Give back the listing word for word, from top to bottom.
<<<<
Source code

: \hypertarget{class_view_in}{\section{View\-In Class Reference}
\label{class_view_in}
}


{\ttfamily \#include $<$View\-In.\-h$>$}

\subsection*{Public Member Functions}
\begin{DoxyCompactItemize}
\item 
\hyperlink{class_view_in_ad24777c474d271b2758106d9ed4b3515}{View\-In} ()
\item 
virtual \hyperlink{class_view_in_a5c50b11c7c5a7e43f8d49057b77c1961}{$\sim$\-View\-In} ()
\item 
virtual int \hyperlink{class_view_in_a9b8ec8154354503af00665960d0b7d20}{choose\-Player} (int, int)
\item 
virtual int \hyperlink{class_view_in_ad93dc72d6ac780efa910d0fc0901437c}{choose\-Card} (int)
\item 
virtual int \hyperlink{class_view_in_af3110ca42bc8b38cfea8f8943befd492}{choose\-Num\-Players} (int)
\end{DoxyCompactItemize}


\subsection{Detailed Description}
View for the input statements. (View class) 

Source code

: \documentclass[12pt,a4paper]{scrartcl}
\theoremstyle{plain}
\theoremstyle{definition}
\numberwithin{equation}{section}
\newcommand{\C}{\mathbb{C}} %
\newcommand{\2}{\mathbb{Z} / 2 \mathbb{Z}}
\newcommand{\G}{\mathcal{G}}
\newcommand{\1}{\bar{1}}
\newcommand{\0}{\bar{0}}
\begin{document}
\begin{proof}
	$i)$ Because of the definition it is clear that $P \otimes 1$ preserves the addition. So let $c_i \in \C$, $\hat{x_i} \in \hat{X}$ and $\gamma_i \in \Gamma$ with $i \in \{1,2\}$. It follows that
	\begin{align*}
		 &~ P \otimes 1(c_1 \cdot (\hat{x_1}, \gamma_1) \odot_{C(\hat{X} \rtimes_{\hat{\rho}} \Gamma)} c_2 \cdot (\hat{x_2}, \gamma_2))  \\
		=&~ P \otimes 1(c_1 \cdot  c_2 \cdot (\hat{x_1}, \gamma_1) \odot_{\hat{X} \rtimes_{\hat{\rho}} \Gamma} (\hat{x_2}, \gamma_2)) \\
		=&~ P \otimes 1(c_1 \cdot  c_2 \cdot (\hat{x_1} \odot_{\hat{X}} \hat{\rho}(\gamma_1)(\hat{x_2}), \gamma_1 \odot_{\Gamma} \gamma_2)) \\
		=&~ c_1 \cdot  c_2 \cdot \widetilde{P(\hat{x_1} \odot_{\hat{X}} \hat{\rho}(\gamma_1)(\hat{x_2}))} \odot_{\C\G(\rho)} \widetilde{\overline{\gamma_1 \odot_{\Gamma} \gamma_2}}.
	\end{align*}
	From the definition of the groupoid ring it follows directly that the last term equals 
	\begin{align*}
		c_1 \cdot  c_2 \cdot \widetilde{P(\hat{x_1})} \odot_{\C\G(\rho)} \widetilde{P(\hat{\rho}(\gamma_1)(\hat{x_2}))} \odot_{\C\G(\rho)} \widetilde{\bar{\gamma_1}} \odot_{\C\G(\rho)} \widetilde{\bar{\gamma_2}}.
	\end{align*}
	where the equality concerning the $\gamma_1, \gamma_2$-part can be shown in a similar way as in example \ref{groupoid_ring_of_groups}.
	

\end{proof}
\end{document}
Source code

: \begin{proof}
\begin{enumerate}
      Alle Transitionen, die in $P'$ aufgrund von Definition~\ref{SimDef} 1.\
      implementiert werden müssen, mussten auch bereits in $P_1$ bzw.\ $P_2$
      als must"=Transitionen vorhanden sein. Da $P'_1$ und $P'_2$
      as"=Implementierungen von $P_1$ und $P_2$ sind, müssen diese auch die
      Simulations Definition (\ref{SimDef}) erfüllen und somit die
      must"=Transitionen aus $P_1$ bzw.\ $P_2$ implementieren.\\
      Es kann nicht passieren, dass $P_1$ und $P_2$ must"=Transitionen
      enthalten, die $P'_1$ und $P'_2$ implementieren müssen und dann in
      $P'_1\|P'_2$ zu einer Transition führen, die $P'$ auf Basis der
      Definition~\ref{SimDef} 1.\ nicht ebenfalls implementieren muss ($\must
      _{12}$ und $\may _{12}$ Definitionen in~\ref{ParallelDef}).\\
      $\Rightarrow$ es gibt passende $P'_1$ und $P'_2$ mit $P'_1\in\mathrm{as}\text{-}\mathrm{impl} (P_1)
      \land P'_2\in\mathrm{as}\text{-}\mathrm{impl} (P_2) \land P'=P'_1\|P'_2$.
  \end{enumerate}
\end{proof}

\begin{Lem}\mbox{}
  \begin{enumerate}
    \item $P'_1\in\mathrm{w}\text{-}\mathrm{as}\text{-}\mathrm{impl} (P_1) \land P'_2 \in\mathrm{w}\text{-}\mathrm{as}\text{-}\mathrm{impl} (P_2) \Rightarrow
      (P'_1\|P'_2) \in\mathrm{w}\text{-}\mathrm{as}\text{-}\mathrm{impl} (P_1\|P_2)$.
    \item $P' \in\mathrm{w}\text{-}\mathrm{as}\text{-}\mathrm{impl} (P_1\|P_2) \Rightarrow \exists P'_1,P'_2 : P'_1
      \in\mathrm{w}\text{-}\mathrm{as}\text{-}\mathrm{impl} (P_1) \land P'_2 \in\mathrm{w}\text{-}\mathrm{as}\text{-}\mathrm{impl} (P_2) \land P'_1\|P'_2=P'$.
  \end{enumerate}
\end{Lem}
>>>>
ANSWER AREA:
Source code

: \hypertarget{class_view_in}{\section{View\-In Class Reference}
\label{class_view_in}
}


{\ttfamily \#include $<$View\-In.\-h$>$}

\subsection*{Public Member Functions}
\begin{DoxyCompactItemize}
\item 
\hyperlink{class_view_in_ad24777c474d271b2758106d9ed4b3515}{View\-In} ()
\item 
virtual \hyperlink{class_view_in_a5c50b11c7c5a7e43f8d49057b77c1961}{$\sim$\-View\-In} ()
\item 
virtual int \hyperlink{class_view_in_a9b8ec8154354503af00665960d0b7d20}{choose\-Player} (int, int)
\item 
virtual int \hyperlink{class_view_in_ad93dc72d6ac780efa910d0fc0901437c}{choose\-Card} (int)
\item 
virtual int \hyperlink{class_view_in_af3110ca42bc8b38cfea8f8943befd492}{choose\-Num\-Players} (int)
\end{DoxyCompactItemize}


\subsection{Detailed Description}
View for the input statements. (View class) 

Source code

: \documentclass[12pt,a4paper]{scrartcl}
\theoremstyle{plain}
\theoremstyle{definition}
\numberwithin{equation}{section}
\newcommand{\C}{\mathbb{C}} %
\newcommand{\2}{\mathbb{Z} / 2 \mathbb{Z}}
\newcommand{\G}{\mathcal{G}}
\newcommand{\1}{\bar{1}}
\newcommand{\0}{\bar{0}}
\begin{document}
\begin{proof}
	$i)$ Because of the definition it is clear that $P \otimes 1$ preserves the addition. So let $c_i \in \C$, $\hat{x_i} \in \hat{X}$ and $\gamma_i \in \Gamma$ with $i \in \{1,2\}$. It follows that
	\begin{align*}
		 &~ P \otimes 1(c_1 \cdot (\hat{x_1}, \gamma_1) \odot_{C(\hat{X} \rtimes_{\hat{\rho}} \Gamma)} c_2 \cdot (\hat{x_2}, \gamma_2))  \\
		=&~ P \otimes 1(c_1 \cdot  c_2 \cdot (\hat{x_1}, \gamma_1) \odot_{\hat{X} \rtimes_{\hat{\rho}} \Gamma} (\hat{x_2}, \gamma_2)) \\
		=&~ P \otimes 1(c_1 \cdot  c_2 \cdot (\hat{x_1} \odot_{\hat{X}} \hat{\rho}(\gamma_1)(\hat{x_2}), \gamma_1 \odot_{\Gamma} \gamma_2)) \\
		=&~ c_1 \cdot  c_2 \cdot \widetilde{P(\hat{x_1} \odot_{\hat{X}} \hat{\rho}(\gamma_1)(\hat{x_2}))} \odot_{\C\G(\rho)} \widetilde{\overline{\gamma_1 \odot_{\Gamma} \gamma_2}}.
	\end{align*}
	From the definition of the groupoid ring it follows directly that the last term equals 
	\begin{align*}
		c_1 \cdot  c_2 \cdot \widetilde{P(\hat{x_1})} \odot_{\C\G(\rho)} \widetilde{P(\hat{\rho}(\gamma_1)(\hat{x_2}))} \odot_{\C\G(\rho)} \widetilde{\bar{\gamma_1}} \odot_{\C\G(\rho)} \widetilde{\bar{\gamma_2}}.
	\end{align*}
	where the equality concerning the $\gamma_1, \gamma_2$-part can be shown in a similar way as in example \ref{groupoid_ring_of_groups}.
	

\end{proof}
\end{document}
Source code

: \begin{proof}
\begin{enumerate}
      Alle Transitionen, die in $P'$ aufgrund von Definition~\ref{SimDef} 1.\
      implementiert werden müssen, mussten auch bereits in $P_1$ bzw.\ $P_2$
      als must"=Transitionen vorhanden sein. Da $P'_1$ und $P'_2$
      as"=Implementierungen von $P_1$ und $P_2$ sind, müssen diese auch die
      Simulations Definition (\ref{SimDef}) erfüllen und somit die
      must"=Transitionen aus $P_1$ bzw.\ $P_2$ implementieren.\\
      Es kann nicht passieren, dass $P_1$ und $P_2$ must"=Transitionen
      enthalten, die $P'_1$ und $P'_2$ implementieren müssen und dann in
      $P'_1\|P'_2$ zu einer Transition führen, die $P'$ auf Basis der
      Definition~\ref{SimDef} 1.\ nicht ebenfalls implementieren muss ($\must
      _{12}$ und $\may _{12}$ Definitionen in~\ref{ParallelDef}).\\
      $\Rightarrow$ es gibt passende $P'_1$ und $P'_2$ mit $P'_1\in\mathrm{as}\text{-}\mathrm{impl} (P_1)
      \land P'_2\in\mathrm{as}\text{-}\mathrm{impl} (P_2) \land P'=P'_1\|P'_2$.
  \end{enumerate}
\end{proof}

\begin{Lem}\mbox{}
  \begin{enumerate}
    \item $P'_1\in\mathrm{w}\text{-}\mathrm{as}\text{-}\mathrm{impl} (P_1) \land P'_2 \in\mathrm{w}\text{-}\mathrm{as}\text{-}\mathrm{impl} (P_2) \Rightarrow
      (P'_1\|P'_2) \in\mathrm{w}\text{-}\mathrm{as}\text{-}\mathrm{impl} (P_1\|P_2)$.
    \item $P' \in\mathrm{w}\text{-}\mathrm{as}\text{-}\mathrm{impl} (P_1\|P_2) \Rightarrow \exists P'_1,P'_2 : P'_1
      \in\mathrm{w}\text{-}\mathrm{as}\text{-}\mathrm{impl} (P_1) \land P'_2 \in\mathrm{w}\text{-}\mathrm{as}\text{-}\mathrm{impl} (P_2) \land P'_1\|P'_2=P'$.
  \end{enumerate}
\end{Lem}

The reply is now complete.